Mass Spectrometry

by Gilbert Keith

Today in Mass Spectrometry class, Dr. Higgins talked about a 2002 study that was published in The Lancet (warning: UMN Access required. PubMed Link article access here.) The study used proteomics to generate the profiles of serum proteins from healthy individuals and from individuals suffering from ovarian cancer. The findings, from the abstract, state:

The algorithm identified a cluster pattern that, in the training set, completely segregated cancer from non-cancer. The discriminatory pattern correctly identified all 50 ovarian cancer cases in the masked set, including all 18 stage I cases. Of the 66 cases of non-malignant disease, 63 were recognised as not cancer. This result yielded a sensitivity of 100% (95% CI 93–100), specificity of 95% (87–99), and positive predictive value of 94% (84–99).

There was apparently a lot of hullabaloo raised over the publication of this article. Sorace and Zhan (2003) and Baggerly, Coombs, and Morris (2007) do a lot of good work going over the objections to the conclusions of the Lancet study.

Based on the results I have seen in the Mass Spectrometry course, I feel kind of convinced that in the short term, it will be very difficult for proteomics and mass spec profiling to make waves in the diagnostics world. The technologies still seem to be too expensive, and we still need to target the right variables for these tools (i.e. quantifying a protein might not be enough; we might need to look at ratios of different proteins, etc.). We have also been unable to come up with good solutions to address sample contamination by ubiquitous proteins such as albumin and keratins. I will admit, though, that I don’t know how big of an issue keratin and albumin present; I feel like any contamination would be detrimental, but experts might just be happy enough to acknowledge the problem and move on.

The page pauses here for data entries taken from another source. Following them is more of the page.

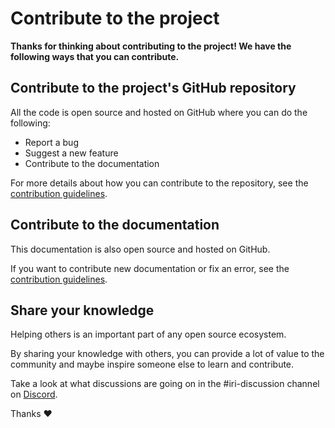 # Contribute to the project

**Thanks for thinking about contributing to the project! We have the following ways that you can contribute.**

## Contribute to the project's GitHub repository

All the code is open source and hosted on GitHub where you can do the following:

- Report a bug
- Suggest a new feature
- Contribute to the documentation

For more details about how you can contribute to the repository, see the [contribution guidelines](https://github.com/gohornet/hornet/blob/master/CONTRIBUTING.md).

## Contribute to the documentation

This documentation is also open source and hosted on GitHub.

If you want to contribute new documentation or fix an error, see the [contribution guidelines](https://github.com/iotaledger/documentation/blob/develop/.github/CONTRIBUTING.md).

## Share your knowledge

Helping others is an important part of any open source ecosystem.

By sharing your knowledge with others, you can provide a lot of value to the community and maybe inspire someone else to learn and contribute.

Take a look at what discussions are going on in the #iri-discussion channel on [Discord](https://discord.iota.org).

Thanks :heart: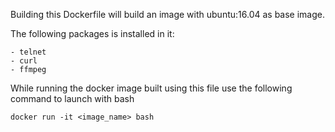 Building this Dockerfile will build an image with ubuntu:16.04 as base image.

The following packages is installed in it:

	- telnet
	- curl
	- ffmpeg

While running the docker image built using this file use the following command to launch with bash

	docker run -it <image_name> bash
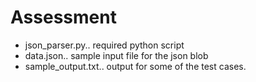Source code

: # Assessment
* json_parser.py..
required python script
* data.json..
sample input file for the json blob
* sample_output.txt..
output for some of the test cases.
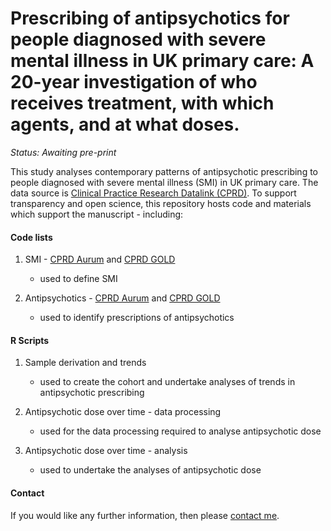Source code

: # Prescribing of antipsychotics for people diagnosed with severe mental illness in UK primary care: A 20-year investigation of who receives treatment, with which agents, and at what doses.

<i>Status: Awaiting pre-print</i>

This study analyses contemporary patterns of antipsychotic prescribing to people diagnosed with severe mental illness (SMI) in UK primary care. The data source is [Clinical Practice Research Datalink (CPRD)](https://www.cprd.com/). To support transparency and open science, this repository hosts code and materials which support the manuscript - including:

#### Code lists

1. SMI - [CPRD Aurum](https://github.com/Alvin-RB/antipsychotics_descriptive_study_cprd/blob/main/Aurum_SMI_codelist_21032024.txt) and [CPRD GOLD](https://github.com/Alvin-RB/antipsychotics_descriptive_study_cprd/blob/main/GOLD_SMI_codelist_21032024.txt)
   - used to define SMI
   
2. Antipsychotics - [CPRD Aurum](https://github.com/Alvin-RB/antipsychotics_descriptive_study_cprd/blob/main/antipsychotics_AURUM_250324.txt) and [CPRD GOLD](https://github.com/Alvin-RB/antipsychotics_descriptive_study_cprd/blob/main/antipsychotics_GOLD_250324.txt)
    - used to identify prescriptions of antipsychotics

#### R Scripts

1. Sample derivation and trends
   - used to create the cohort and undertake analyses of trends in antipsychotic prescribing
   
2. Antipsychotic dose over time - data processing
   - used for the data processing required to analyse antipsychotic dose
   
3. Antipsychotic dose over time - analysis
   - used to undertake the analyses of antipsychotic dose

#### Contact

If you would like any further information, then please [contact me](https://github.com/Alvin-RB).
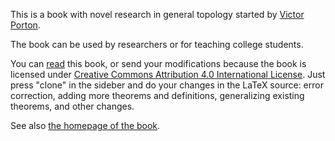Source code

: This is a book with novel research in general topology started by [Victor Porton](http://portonvictor.org).

The book can be used by researchers or for teaching college students.</p>
You can [read](http://www.mathematics21.org/binaries/volume-1.pdf) this book, or send your modifications because the book is licensed under [Creative Commons Attribution 4.0 International License](http://creativecommons.org/licenses/by/4.0/). Just press "clone" in the sideber and do your changes in the LaTeX source: error correction, adding more theorems and definitions, generalizing existing theorems, and other changes.

See also [the homepage of the book](http://www.mathematics21.org/algebraic-general-topology.html).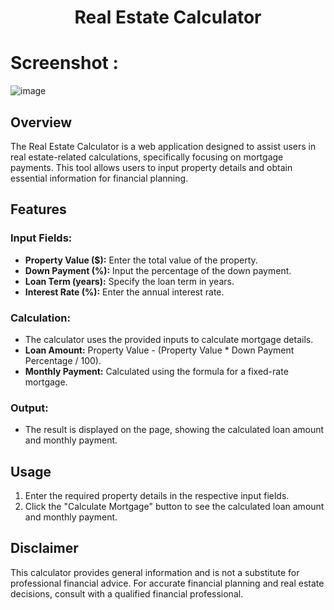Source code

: # <p align="center">Real Estate Calculator</p>

# Screenshot : 

![image](https://github.com/Rakesh9100/CalcDiverse/assets/142514166/0e40e3c0-2480-4b9a-a7ed-2d8b35054ed5)


## Overview

The Real Estate Calculator is a web application designed to assist users in real estate-related calculations, specifically focusing on mortgage payments. This tool allows users to input property details and obtain essential information for financial planning.

## Features

### Input Fields:

- **Property Value ($):** Enter the total value of the property.
- **Down Payment (%):** Input the percentage of the down payment.
- **Loan Term (years):** Specify the loan term in years.
- **Interest Rate (%):** Enter the annual interest rate.

### Calculation:

- The calculator uses the provided inputs to calculate mortgage details.
- **Loan Amount:** Property Value - (Property Value * Down Payment Percentage / 100).
- **Monthly Payment:** Calculated using the formula for a fixed-rate mortgage.

### Output:

- The result is displayed on the page, showing the calculated loan amount and monthly payment.

## Usage

1. Enter the required property details in the respective input fields.
2. Click the "Calculate Mortgage" button to see the calculated loan amount and monthly payment.

## Disclaimer

This calculator provides general information and is not a substitute for professional financial advice. For accurate financial planning and real estate decisions, consult with a qualified financial professional.
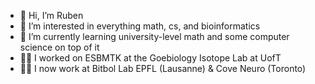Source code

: - 👋 Hi, I’m Ruben
- 👀 I’m interested in everything math, cs, and bioinformatics
- 🌱 I’m currently learning university-level math and some computer science on top of it
- 👨‍💻 I worked on ESBMTK at the Goebiology Isotope Lab at UofT
- 👨‍💻 I now work at Bitbol Lab EPFL (Lausanne) & Cove Neuro (Toronto) 

<!---
rubentium/rubentium is a ✨ special ✨ repository because its `README.md` (this file) appears on your GitHub profile.
You can click the Preview link to take a look at your changes.
--->
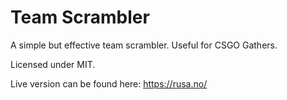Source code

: # Team Scrambler 

A simple but effective team scrambler. Useful for CSGO Gathers.

Licensed under MIT.

Live version can be found here: https://rusa.no/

So, in one of my first “thinking about the future” posts, I will say this: I think that before 2020, we won’t have the right set of technologies that might help us come up with robust proteomics-based diagnostic techniques. I will also state that biologists who understand statistics and computational sciences will be worth twice their weight in gold. Biologists who understand biology will only be worth their weight in gold.